#### [Instructions for the task]
Beginning at the line that includes "To address the", print each remaining line of the data word for word. Output nothing else.

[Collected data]
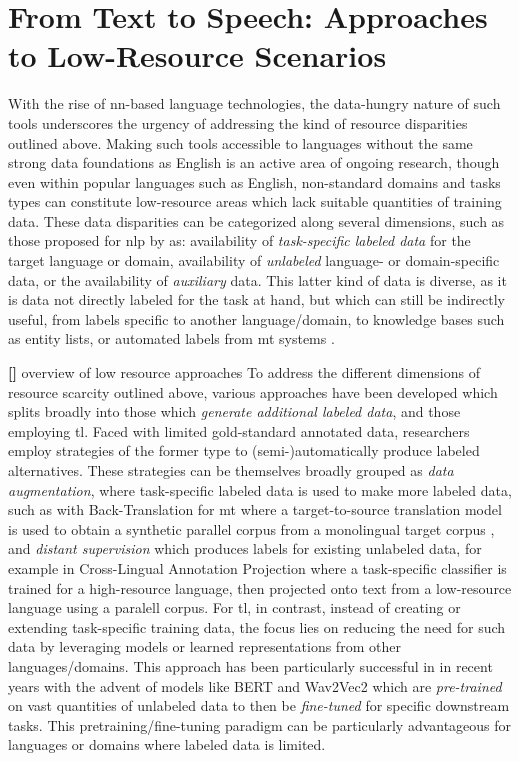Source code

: \documentclass[thesis]{cluu}
\newcounter{paranum}
\newcommand{\numberedparagraph}{\par\refstepcounter{paranum}\textbf{[\theparanum] }}
\begin{document}
\section{From Text to Speech: Approaches to Low-Resource Scenarios}
With the rise of \gls{nn}-based language technologies, the data-hungry nature of such tools underscores the urgency of addressing the kind of resource disparities outlined above. Making such tools accessible to languages without the same strong data foundations as English is an active area of ongoing research, though even within popular languages such as English, non-standard domains and tasks types can constitute low-resource areas which lack suitable quantities of training data. These data disparities can be categorized along several dimensions, such as those proposed for \gls{nlp} by \textcite{hedderichSurveyRecentApproaches2021} as: availability of \textit{task-specific labeled data} for the target language or domain, availability of \textit{unlabeled} language- or domain-specific data, or the availability of \textit{auxiliary} data. This latter kind of data is diverse, as it is data not directly labeled for the task at hand, but which can still be indirectly useful, from labels specific to another language/domain, to knowledge bases such as entity lists, or automated labels from \gls{mt} systems \parencite{hedderichSurveyRecentApproaches2021}.

\numberedparagraph{overview of low resource approaches}
To address the different dimensions of resource scarcity outlined above, various approaches have been developed which \textcite{hedderichSurveyRecentApproaches2021} splits broadly into those which \textit{generate additional labeled data}, and those employing \gls{tl}. Faced with limited gold-standard annotated data, researchers employ strategies of the former type to (semi-)automatically produce labeled alternatives. These strategies can be themselves broadly grouped as \textit{data augmentation}, where task-specific labeled data is used to make more labeled data, such as with Back-Translation for \gls{mt} where a target-to-source translation model is used to obtain a synthetic parallel corpus from a monolingual target corpus \parencite{ranathungaNeuralMachineTranslation2021}, and \textit{distant supervision} which produces labels for existing unlabeled data, for example in Cross-Lingual Annotation Projection where a task-specific classifier is trained for a high-resource language, then projected onto text from a low-resource language using a paralell corpus. For \gls{tl}, in contrast, instead of creating or extending task-specific training data, the focus lies on reducing the need for such data by leveraging models or learned representations from other languages/domains. This approach has been particularly successful in in recent years with the advent of models like BERT \parencite{devlinBERTPretrainingDeep2019} and Wav2Vec2 \parencite{baevskiWav2vec20Framework2020a} which are \textit{pre-trained} on vast quantities of unlabeled data to then be \textit{fine-tuned} for specific downstream tasks. This pretraining/fine-tuning paradigm can be particularly advantageous for languages or domains where labeled data is limited.
\end{document}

#### [Answer below]
To address the different dimensions of resource scarcity outlined above, various approaches have been developed which \textcite{hedderichSurveyRecentApproaches2021} splits broadly into those which \textit{generate additional labeled data}, and those employing \gls{tl}. Faced with limited gold-standard annotated data, researchers employ strategies of the former type to (semi-)automatically produce labeled alternatives. These strategies can be themselves broadly grouped as \textit{data augmentation}, where task-specific labeled data is used to make more labeled data, such as with Back-Translation for \gls{mt} where a target-to-source translation model is used to obtain a synthetic parallel corpus from a monolingual target corpus \parencite{ranathungaNeuralMachineTranslation2021}, and \textit{distant supervision} which produces labels for existing unlabeled data, for example in Cross-Lingual Annotation Projection where a task-specific classifier is trained for a high-resource language, then projected onto text from a low-resource language using a paralell corpus. For \gls{tl}, in contrast, instead of creating or extending task-specific training data, the focus lies on reducing the need for such data by leveraging models or learned representations from other languages/domains. This approach has been particularly successful in in recent years with the advent of models like BERT \parencite{devlinBERTPretrainingDeep2019} and Wav2Vec2 \parencite{baevskiWav2vec20Framework2020a} which are \textit{pre-trained} on vast quantities of unlabeled data to then be \textit{fine-tuned} for specific downstream tasks. This pretraining/fine-tuning paradigm can be particularly advantageous for languages or domains where labeled data is limited.
\end{document}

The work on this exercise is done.